Today General William Odom, a three-star Army general and former NSA Director, addressed the Senate Foreign Relations Committee on Iraq. His condemnation of the Bush administration’s tactics was resounding and to the point.
He starts with a scathing attack on the “troop surge”…
Good morning Mr. Chairman and members of the committee. It is an honor to appear before you again. The last occasion was in January 2007, when the topic was the troop surge. Today you are asking if it has worked. Last year I rejected the claim that it was a new strategy. Rather, I said, it is a new tactic used to achieve the same old strategic aim, political stability. And I foresaw no serious prospects for success.
I see no reason to change my judgment now. The surge is prolonging instability, not creating the conditions for unity as the president claims.
… and continued with details about different regions of Iraq and how each and every one of them is less stable than a year ago. Then he denounced the administration’s oft-repeated claims about how the al-Qaeda would rise like a phoenix if the U.S. troops abandon the country:
The concern we hear the president and his aides express about a residual base left for al Qaeda if we withdraw is utter nonsense. The Sunnis will soon destroy al Qaeda if we leave Iraq. The Kurds do not allow them in their region, and the Shiites, like the Iranians, detest al Qaeda.
He proceeded into the tenuous alliance the U.S. has with Sunni groups:
Let me emphasize that our new Sunni friends insist on being paid for their loyalty. I have heard, for example, a rough estimate that the cost in one area of about 100 square kilometers is $250,000 per day. And periodically they threaten to defect unless their fees are increased. You might want to find out the total costs for these deals forecasted for the next several years, because they are not small and they do not promise to end. Remember, we do not own these people. We merely rent them. And they can break the lease at any moment.

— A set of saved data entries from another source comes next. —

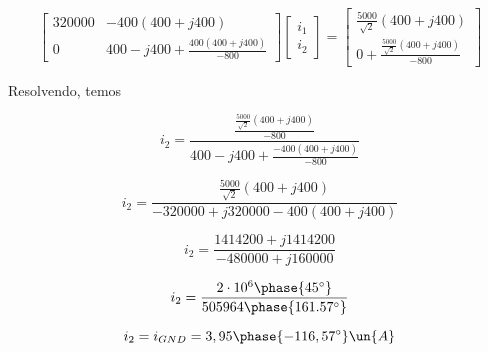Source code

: \[
    \begin{bmatrix}
        320000 & - 400    (400 + j400)    \\
        0      & 400 - j400 + \frac{400(400 + j400)}{-800}
    \end{bmatrix}
    \begin{bmatrix}
        i_1 \\
        i_2
    \end{bmatrix}
    =
    \begin{bmatrix}
        \frac{5000}{\sqrt{2}} (400 + j400) \\
        0 + \frac{\frac{5000}{\sqrt{2}} (400 + j400)}{-800}
    \end{bmatrix}
\]

\endgroup

Resolvendo, temos

\[ i_2 = \frac{\frac{\frac{5000}{\sqrt{2}} (400 + j400)}{-800}}{400 - j400 + \frac{- 400(400 + j400)}{-800}} \]

\[ i_2 = \frac{\frac{5000}{\sqrt{2}} (400 + j400)}{-320000 + j320000 - 400(400 + j400)} \]

\[ i_2 = \frac{1414200 + j1414200}{-480000 + j160000} \]

\[ i_2 = \frac{2\cdot10^6\phase{45^{\circ}}}{505964\phase{161.57^{\circ}}} \]

\begin{equation}\label{eq:9.69.4}
    i_2 = i_{GND} = 3,95\phase{-116,57^{\circ}} \un{A}
\end{equation}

Then he addressed the fact that Iraq continues to destabilize into fragmented groups:
We are witnessing is more accurately described as the road to the Balkanization of Iraq, that is, political fragmentation. We are being asked by the president to believe that this shift of so much power and finance to so many local chieftains is the road to political centralization. He describes the process as building the state from the bottom up.
I challenge you to press the administration’s witnesses this week to explain this absurdity. Ask them to name a single historical case where power has been aggregated successfully from local strong men to a central government except through bloody violence leading to a single winner, most often a dictator.
Then he called John McCain and his buddies to task:
To sum up, we face a deteriorating political situation with an overextended army. When the administration’s witnesses appear before you, you should make them clarify how long the army and marines can sustain this band-aid strategy.
And finally, he summed up his arguments with something I (and many others) have been saying for a long time:
Those who link instability with a US withdrawal have it exactly backwards. Our ostrich strategy of keeping our heads buried in the sands of Iraq has done nothing but advance our enemies’ interest. I implore you to reject these fallacious excuses for prolonging the commitment of US forces to war in Iraq.
With such harsh criticisms from an experienced military commander, it will be interesting to see how the administration spins this.